В полночь загрохотала крюком входная дверь, и спавший на сундуке татарин-лудильщик впустил в прихожую трех военных в длинных шинелях. Звеня шпорами, цокая стальными набойками на каблуках, продефилировали они мимо грессеровской двери и обмершего за ней Николая Михайловича в ночной рубашке, и только затем выяснилось из радостных восклицаний Стеши и обрывков разговоров, долетевших в кухаркину комнату, что приехал с Дальнего Востока ее брат-пограничник с двумя товарищами и теперь все трое заночуют до завтрашнего поезда в Петрозаводск…
Сердце колыхнулось, словно льдина на воде. Держась за левую половину груди, Николай Михайлович добрел до кровати, но ложиться не стал — долго стоял с опущенной головой перед иконой…
Под утро все решилось — бежать! Бежать, пока не пришли. Хватит искушать судьбу, она и так послала ему немало предупреждений… Забыв про завтрак, он собирался, как по экстренному вызову на корабль. Уложил в чемоданчик футляр с драгоценностями, накрыв его сменой белья, папку с рукописью недописанного труда «Ослепление подводных лодок», бритвенный прибор, складень-триптих, подарок старца Феофилакта, портмоне с фотокарточками Ирен, Вадима и Надин, жестянку с намолотым кофе, томик карманного атласа, шерстяной набрюшник, игольницу с пуговицами и коробку дорожных шахмат тонкой японской работы. Затем облачился в пальто, перешитое из флотской шинели, и, присев на краешек стула, набросал Стеше: «Многоуважаемая Степанида Викентьевна! Завербовался в плавание на Черное море. Вернусь не скоро. Присмотрите, пожалуйста, за комнатой. Н.Г.» Записку оставил на ручке Стешиной двери, за которой похрапывали бравые пограничники, и, открыв по-ночному задвинутые засовы, легко и молодо сбежал по лестнице. Трамваи еще не ходили, и Грессер тем же путем, каким однажды уже пробирался в Графский переулок, носивший теперь имя Марии Ульяновой, двинулся в сторону Николаевского вокзала, переименованного в Октябрьский. Белая ночь должна была вот-вот озариться всплывшим из-за Лавры солнцем. Редкие дворники в холщовых фартуках провожали полусонными взглядами торопливого не по годам прохожего с чемоданчиком. И столь же недоуменно смотрели ему вслед бронзовые львы с висячего мостика…
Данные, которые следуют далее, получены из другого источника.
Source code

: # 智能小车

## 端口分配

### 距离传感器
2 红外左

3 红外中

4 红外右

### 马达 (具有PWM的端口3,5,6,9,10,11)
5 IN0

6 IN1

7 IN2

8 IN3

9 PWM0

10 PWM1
Всей наличности едва хватало на билет до Москвы. В столице же, поплутав по Каланчевским переулкам и убедившись, что слежки нет, он направился в ближайший Торгсин, где обменял золотой брелок-эполет на изрядную пачку червонцев. Снова вернулся к вокзалам и на Ярославском, все так же озираясь по сторонам, купил билет в купейный вагон до Владивостока. Потом до самого отправления прохаживался по крытому перрону, вглядываясь в лица пассажиров, носильщиков, проводников. Нет, никто его не выслеживал. В это можно было верить.
Он вошел в свой вагон за три минуты до того, как поезд дернулся, и за окном поплыли невзрачные московские задворки, сокольнические березняки и дубравки, уже изрядно оперенные клейкой зеленью мая. Чтобы и вовсе сбить сыщиков с толку, если они все же пробрались за ним в экспресс, он доплатил бригадиру и переселился в мягкий вагон. По счастью, в купе никого больше не было, и Грессер, привалившись в угол мягкого дивана, обтянутого малиновым плюшем, мгновенно уснул, обхватив чемоданчик. Уснул блаженно от одной только мысли, что ни одна душа в мире не знает и не узнает, где, в какой точке бескрайнего российского пространства находится некий гражданин Грессер Николай Михайлович, 1880 года рождения, русский, беспартийный, совслужащий с ленинградской пропиской по набережной Красного флота.